Le mercredi 23 Novembre à 17h53 au Parc de Sceaux
Le mercredi 23 Novembre à 17h53 au Parc de Sceaux
Je t’ai toujours connue, tu es la familière, tu es la femme en personne et je voudrais te raconter la fantaisie qui m’a traversé l’esprit quand je t’ai surprise endormie dans la forêt. Tout le conte est dans ma tête et je veux te le donner. C’est une histoire de métamorphose. J’ai vu un roi accablé d’ennuis, peu amoureux, qui, sans savoir pourquoi, gardait depuis toujours dans une de ses poches un carré de soie. Un de ses pages le lui dérobe un jour et le garde sous son oreiller, il l’embrasse chaque soir avant de dormir ; une vieille femme lui a murmuré qu’aux temps anciens de l’Egypte, on croyait que les baisers d’un homme pouvaient animer les tissus précieux, faire naître la plus belle de toutes les femmes. Le roi crut avoir perdu le sien par inattention ; le page, au bout d’un an, voit le carré se transformer en cygne.

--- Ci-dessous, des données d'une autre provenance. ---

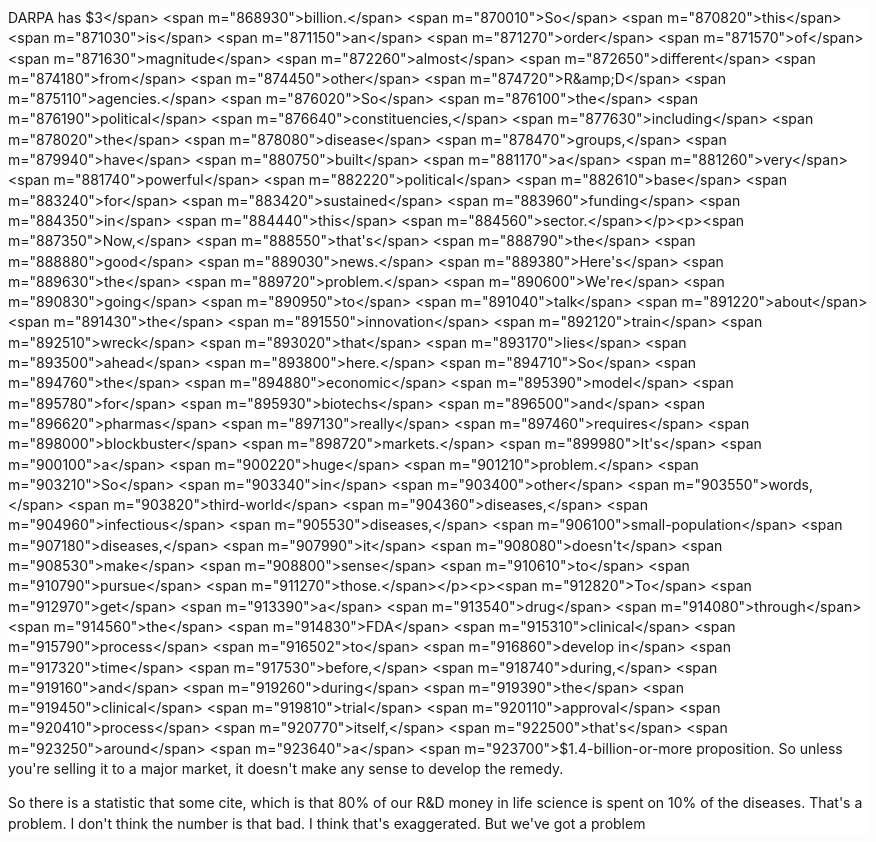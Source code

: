   <span m="868120">DARPA</span> <span m="868390">has</span> <span m="868660">$3</span>
  <span m="868930">billion.</span> <span m="870010">So</span> <span m="870820">this</span>
  <span m="871030">is</span> <span m="871150">an</span> <span m="871270">order</span>
  <span m="871570">of</span> <span m="871630">magnitude</span> <span m="872260">almost</span>
  <span m="872650">different</span> <span m="874180">from</span> <span m="874450">other</span>
  <span m="874720">R&amp;D</span> <span m="875110">agencies.</span> <span m="876020">So</span>
  <span m="876100">the</span> <span m="876190">political</span> <span m="876640">constituencies,</span>
  <span m="877630">including</span> <span m="878020">the</span> <span m="878080">disease</span>
  <span m="878470">groups,</span> <span m="879940">have</span> <span m="880750">built</span>
  <span m="881170">a</span> <span m="881260">very</span> <span m="881740">powerful</span>
  <span m="882220">political</span> <span m="882610">base</span> <span m="883240">for</span>
  <span m="883420">sustained</span> <span m="883960">funding</span> <span m="884350">in</span>
  <span m="884440">this</span> <span m="884560">sector.</span></p><p><span m="887350">Now,</span>
  <span m="888550">that's</span> <span m="888790">the</span> <span m="888880">good</span>
  <span m="889030">news.</span> <span m="889380">Here's</span> <span m="889630">the</span>
  <span m="889720">problem.</span> <span m="890600">We're</span> <span m="890830">going</span>
  <span m="890950">to</span> <span m="891040">talk</span> <span m="891220">about</span>
  <span m="891430">the</span> <span m="891550">innovation</span> <span m="892120">train</span>
  <span m="892510">wreck</span> <span m="893020">that</span> <span m="893170">lies</span>
  <span m="893500">ahead</span> <span m="893800">here.</span> <span m="894710">So</span>
  <span m="894760">the</span> <span m="894880">economic</span> <span m="895390">model</span>
  <span m="895780">for</span> <span m="895930">biotechs</span> <span m="896500">and</span>
  <span m="896620">pharmas</span> <span m="897130">really</span> <span m="897460">requires</span>
  <span m="898000">blockbuster</span> <span m="898720">markets.</span> <span m="899980">It's</span>
  <span m="900100">a</span> <span m="900220">huge</span> <span m="901210">problem.</span>
  <span m="903210">So</span> <span m="903340">in</span> <span m="903400">other</span>
  <span m="903550">words,</span> <span m="903820">third-world</span> <span m="904360">diseases,</span>
  <span m="904960">infectious</span> <span m="905530">diseases,</span> <span m="906100">small-population</span>
  <span m="907180">diseases,</span> <span m="907990">it</span> <span m="908080">doesn't</span>
  <span m="908530">make</span> <span m="908800">sense</span> <span m="910610">to</span>
  <span m="910790">pursue</span> <span m="911270">those.</span></p><p><span m="912820">To</span>
  <span m="912970">get</span> <span m="913390">a</span> <span m="913540">drug</span>
  <span m="914080">through</span> <span m="914560">the</span> <span m="914830">FDA</span>
  <span m="915310">clinical</span> <span m="915790">process</span> <span m="916502">to</span>
  <span m="916860">develop in</span> <span m="917320">time</span> <span m="917530">before,</span>
  <span m="918740">during,</span> <span m="919160">and</span> <span m="919260">during</span>
  <span m="919390">the</span> <span m="919450">clinical</span> <span m="919810">trial</span>
  <span m="920110">approval</span> <span m="920410">process</span> <span m="920770">itself,</span>
  <span m="922500">that's</span> <span m="923250">around</span> <span m="923640">a</span>
  <span m="923700">$1.4-billion-or-more</span> <span m="925860">proposition.</span>
  <span m="927060">So</span> <span m="927300">unless</span> <span m="927660">you're</span>
  <span m="927780">selling</span> <span m="928170">it to</span> <span m="928380">a</span>
  <span m="928440">major</span> <span m="928800">market,</span> <span m="930162">it</span>
  <span m="930620">doesn't</span> <span m="930820">make</span> <span m="931010">any</span>
  <span m="931160">sense</span> <span m="931490">to</span> <span m="931580">develop</span>
  <span m="932870">the</span> <span m="932960">remedy.</span></p><p><span m="934740">So</span>
  <span m="936490">there</span> <span m="936770">is</span> <span m="936950">a</span>
  <span m="936990">statistic</span> <span m="937700">that</span> <span m="937850">some</span>
  <span m="938150">cite,</span> <span m="938600">which</span> <span m="938870">is</span>
  <span m="939050">that</span> <span m="941010">80%</span> <span m="943540">of</span>
  <span m="943900">our</span> <span m="945490">R&amp;D</span> <span m="945970">money</span>
  <span m="946450">in</span> <span m="946570">life</span> <span m="946780">science</span>
  <span m="947260">is</span> <span m="947350">spent</span> <span m="947860">on</span>
  <span m="948190">10%</span> <span m="949000">of</span> <span m="949060">the</span>
  <span m="949150">diseases.</span> <span m="951540">That's</span> <span m="952050">a</span>
  <span m="952110">problem.</span> <span m="952950">I</span> <span m="953010">don't</span>
  <span m="953160">think</span> <span m="953310">the</span> <span m="953400">number</span>
  <span m="953640">is</span> <span m="953760">that</span> <span m="953940">bad.</span>
  <span m="954520">I</span> <span m="954620">think</span> <span m="954690">that's</span>
  <span m="954930">exaggerated.</span> <span m="956520">But</span> <span m="959240">we've</span>
  <span m="959390">got</span> <span m="959510">a</span> <span m="959570">problem</span>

Il en est très malheureux et sa colère le fait crier. Il menace l’animal d’un coup de hache. Le roi passant par là l’interroge : il regarde les yeux du cygne et reconnaît la femme qu’il aime. Le page avoue son larcin, mais le soin qu’il a pris chaque soir d’embrasser le morceau de soie le touche. Il dit qu’il veut le cygne et voir la vieille femme. Elle vint et dit au roi qu’il faut tuer toutes les femmes du royaume pour que naisse la femme aimée. Le roi s’y refuse et garde la compagnie du cygne jusqu’au moment de mourir : trente ans. Il puise dans ses regards mélancoliques toute l’âme de l’aimée et au réveil du jour où il se sent mourir, il voit dans son lit la femme aperçue dans le regard du cygne, nue, endormie, et reconnaît les yeux du cygne dans ceux de la femme. Elle lui dit : « L’ennui te brisait, mais tu n’as pas tué pour moi ; je te donnerai la vie que tu n’as pas prise aux autres ». Sur quoi elle l’embrasse, ce qui le métamorphosa en jeune homme. Ils vieillirent ensemble. L’instant précis où je te vois me regarder dans la forêt, c’est celui qui résume trente ans de vie et où je vois celle qui me sauve de mourir.